**INSTRUCTIONS TO FOLLOW**
Every line in the data below that holds "adjustbox" should be found and copied.

**Dataset entries**
**********
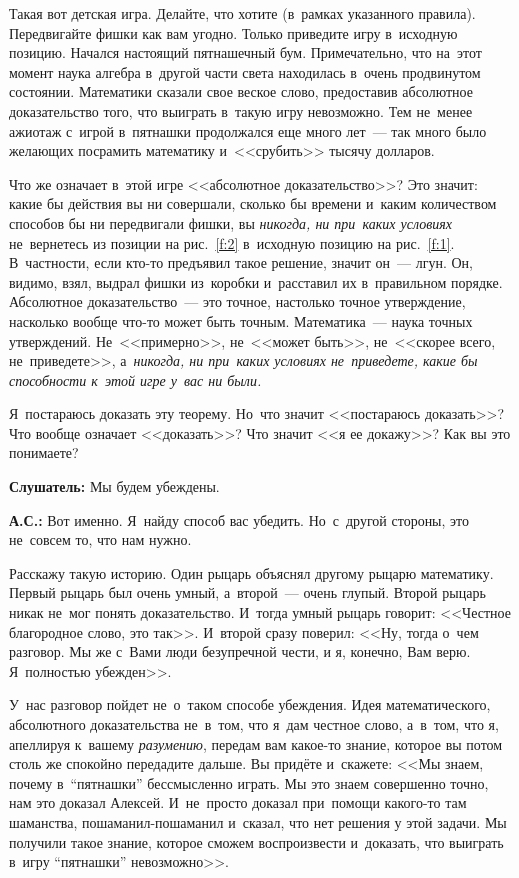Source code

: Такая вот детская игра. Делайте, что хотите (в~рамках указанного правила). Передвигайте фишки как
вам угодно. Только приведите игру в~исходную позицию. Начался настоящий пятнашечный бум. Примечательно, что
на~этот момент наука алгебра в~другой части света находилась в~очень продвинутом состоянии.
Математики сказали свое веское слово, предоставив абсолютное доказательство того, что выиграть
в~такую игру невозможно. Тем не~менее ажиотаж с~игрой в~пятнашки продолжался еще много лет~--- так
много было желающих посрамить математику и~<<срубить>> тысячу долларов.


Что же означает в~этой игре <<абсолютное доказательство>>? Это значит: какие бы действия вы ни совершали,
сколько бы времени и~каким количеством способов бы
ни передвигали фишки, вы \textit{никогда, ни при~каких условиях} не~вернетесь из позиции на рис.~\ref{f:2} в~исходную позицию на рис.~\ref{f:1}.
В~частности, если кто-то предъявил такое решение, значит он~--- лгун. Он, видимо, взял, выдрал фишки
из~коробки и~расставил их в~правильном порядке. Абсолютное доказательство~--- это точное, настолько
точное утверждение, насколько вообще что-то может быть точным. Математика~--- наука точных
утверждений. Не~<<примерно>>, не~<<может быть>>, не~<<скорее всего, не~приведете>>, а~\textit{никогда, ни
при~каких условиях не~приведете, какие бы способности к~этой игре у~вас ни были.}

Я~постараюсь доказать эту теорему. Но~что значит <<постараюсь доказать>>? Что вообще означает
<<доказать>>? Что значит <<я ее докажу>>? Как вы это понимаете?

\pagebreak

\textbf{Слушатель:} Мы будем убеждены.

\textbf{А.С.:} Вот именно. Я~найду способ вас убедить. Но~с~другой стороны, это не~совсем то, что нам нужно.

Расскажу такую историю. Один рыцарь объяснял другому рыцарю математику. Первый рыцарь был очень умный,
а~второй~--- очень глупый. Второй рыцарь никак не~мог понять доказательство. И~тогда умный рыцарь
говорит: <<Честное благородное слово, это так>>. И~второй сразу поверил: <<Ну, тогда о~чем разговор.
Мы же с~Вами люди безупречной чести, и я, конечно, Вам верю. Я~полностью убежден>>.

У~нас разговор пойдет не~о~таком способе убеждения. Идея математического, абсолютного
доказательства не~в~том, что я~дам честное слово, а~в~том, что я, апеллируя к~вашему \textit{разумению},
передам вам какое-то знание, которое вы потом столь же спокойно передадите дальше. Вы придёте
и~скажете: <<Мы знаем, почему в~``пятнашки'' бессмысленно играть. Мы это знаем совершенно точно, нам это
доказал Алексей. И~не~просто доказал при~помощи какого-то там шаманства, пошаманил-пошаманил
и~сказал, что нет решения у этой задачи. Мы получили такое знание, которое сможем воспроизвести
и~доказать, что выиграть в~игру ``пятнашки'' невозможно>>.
**********
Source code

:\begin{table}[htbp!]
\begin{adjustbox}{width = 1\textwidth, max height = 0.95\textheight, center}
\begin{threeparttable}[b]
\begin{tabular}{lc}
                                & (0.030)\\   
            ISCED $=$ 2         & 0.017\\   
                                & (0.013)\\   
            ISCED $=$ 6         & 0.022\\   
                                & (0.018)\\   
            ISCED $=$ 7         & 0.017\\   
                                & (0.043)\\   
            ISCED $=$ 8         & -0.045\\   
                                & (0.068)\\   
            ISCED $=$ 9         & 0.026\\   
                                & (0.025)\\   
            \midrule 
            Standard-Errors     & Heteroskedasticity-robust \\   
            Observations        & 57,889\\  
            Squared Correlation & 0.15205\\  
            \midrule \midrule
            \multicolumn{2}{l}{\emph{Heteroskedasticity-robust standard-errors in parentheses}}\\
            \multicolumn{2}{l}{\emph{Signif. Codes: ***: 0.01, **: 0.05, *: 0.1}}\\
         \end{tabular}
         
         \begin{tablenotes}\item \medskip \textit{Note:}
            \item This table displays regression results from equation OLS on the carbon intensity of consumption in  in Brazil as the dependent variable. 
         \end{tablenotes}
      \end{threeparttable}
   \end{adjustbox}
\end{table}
**********
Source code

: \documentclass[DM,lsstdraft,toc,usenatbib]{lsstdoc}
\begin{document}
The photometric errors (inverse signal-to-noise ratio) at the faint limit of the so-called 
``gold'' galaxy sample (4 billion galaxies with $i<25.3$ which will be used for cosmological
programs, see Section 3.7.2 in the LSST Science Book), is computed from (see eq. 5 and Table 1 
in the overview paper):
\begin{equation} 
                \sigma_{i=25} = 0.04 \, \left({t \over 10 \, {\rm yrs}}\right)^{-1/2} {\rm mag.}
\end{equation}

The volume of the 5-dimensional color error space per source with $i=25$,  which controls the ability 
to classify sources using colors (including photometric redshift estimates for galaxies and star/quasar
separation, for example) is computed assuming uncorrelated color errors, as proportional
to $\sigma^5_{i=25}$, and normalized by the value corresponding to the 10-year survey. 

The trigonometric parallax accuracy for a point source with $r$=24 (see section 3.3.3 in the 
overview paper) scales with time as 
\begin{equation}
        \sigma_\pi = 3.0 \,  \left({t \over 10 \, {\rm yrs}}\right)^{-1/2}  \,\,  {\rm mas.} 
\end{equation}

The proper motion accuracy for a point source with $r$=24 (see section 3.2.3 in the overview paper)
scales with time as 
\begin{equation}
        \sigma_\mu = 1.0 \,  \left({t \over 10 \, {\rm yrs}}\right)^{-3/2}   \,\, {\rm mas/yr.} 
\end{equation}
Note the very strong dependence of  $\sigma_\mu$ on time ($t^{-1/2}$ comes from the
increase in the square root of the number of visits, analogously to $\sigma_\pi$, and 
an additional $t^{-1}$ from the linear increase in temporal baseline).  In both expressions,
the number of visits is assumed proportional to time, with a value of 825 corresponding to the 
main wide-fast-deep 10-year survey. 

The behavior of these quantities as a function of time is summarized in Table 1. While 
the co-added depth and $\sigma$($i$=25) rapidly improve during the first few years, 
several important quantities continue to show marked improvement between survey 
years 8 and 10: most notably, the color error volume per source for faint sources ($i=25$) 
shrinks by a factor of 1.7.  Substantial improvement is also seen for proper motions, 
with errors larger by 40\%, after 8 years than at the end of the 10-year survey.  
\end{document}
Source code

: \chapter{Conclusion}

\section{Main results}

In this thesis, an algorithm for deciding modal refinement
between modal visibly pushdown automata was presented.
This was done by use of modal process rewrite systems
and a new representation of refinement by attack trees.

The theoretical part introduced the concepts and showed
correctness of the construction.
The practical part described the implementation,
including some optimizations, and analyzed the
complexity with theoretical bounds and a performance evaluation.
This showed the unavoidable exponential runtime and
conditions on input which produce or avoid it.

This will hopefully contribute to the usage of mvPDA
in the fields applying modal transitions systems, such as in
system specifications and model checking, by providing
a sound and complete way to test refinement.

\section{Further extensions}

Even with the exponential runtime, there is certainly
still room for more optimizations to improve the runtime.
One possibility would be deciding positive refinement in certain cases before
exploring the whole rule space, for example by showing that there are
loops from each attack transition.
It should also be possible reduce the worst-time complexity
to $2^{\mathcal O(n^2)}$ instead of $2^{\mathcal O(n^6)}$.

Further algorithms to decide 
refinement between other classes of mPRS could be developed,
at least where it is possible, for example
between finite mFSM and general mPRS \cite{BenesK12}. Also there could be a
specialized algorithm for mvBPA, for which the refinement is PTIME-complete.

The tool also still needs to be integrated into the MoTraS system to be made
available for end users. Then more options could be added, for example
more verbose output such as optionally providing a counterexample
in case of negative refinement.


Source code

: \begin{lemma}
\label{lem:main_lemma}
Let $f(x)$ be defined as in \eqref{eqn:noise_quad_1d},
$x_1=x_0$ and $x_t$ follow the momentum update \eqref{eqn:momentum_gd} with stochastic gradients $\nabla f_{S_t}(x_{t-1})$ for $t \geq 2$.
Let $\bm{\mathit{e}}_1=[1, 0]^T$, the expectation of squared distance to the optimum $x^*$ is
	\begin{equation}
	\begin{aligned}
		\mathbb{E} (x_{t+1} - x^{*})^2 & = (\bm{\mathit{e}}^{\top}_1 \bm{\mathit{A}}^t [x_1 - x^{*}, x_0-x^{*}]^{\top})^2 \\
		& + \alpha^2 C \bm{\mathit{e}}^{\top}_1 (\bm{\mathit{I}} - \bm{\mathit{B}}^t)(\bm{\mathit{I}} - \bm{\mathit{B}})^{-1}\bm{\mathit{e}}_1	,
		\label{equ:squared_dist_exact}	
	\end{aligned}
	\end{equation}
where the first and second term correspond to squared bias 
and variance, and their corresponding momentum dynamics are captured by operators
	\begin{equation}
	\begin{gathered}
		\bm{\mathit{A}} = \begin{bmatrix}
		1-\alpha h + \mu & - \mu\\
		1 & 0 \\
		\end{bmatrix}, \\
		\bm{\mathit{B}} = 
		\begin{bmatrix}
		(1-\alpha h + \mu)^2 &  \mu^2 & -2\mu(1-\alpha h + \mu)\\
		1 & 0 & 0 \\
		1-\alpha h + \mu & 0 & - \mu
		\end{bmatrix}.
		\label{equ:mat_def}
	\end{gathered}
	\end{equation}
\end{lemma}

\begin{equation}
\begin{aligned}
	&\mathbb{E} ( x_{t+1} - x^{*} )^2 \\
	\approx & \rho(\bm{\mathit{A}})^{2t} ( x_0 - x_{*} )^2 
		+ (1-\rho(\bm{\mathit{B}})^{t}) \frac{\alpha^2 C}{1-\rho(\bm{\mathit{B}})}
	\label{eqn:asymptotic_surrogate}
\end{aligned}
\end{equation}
**********
**ANSWER SPACE**
\begin{adjustbox}{width = 1\textwidth, max height = 0.95\textheight, center}
   \end{adjustbox}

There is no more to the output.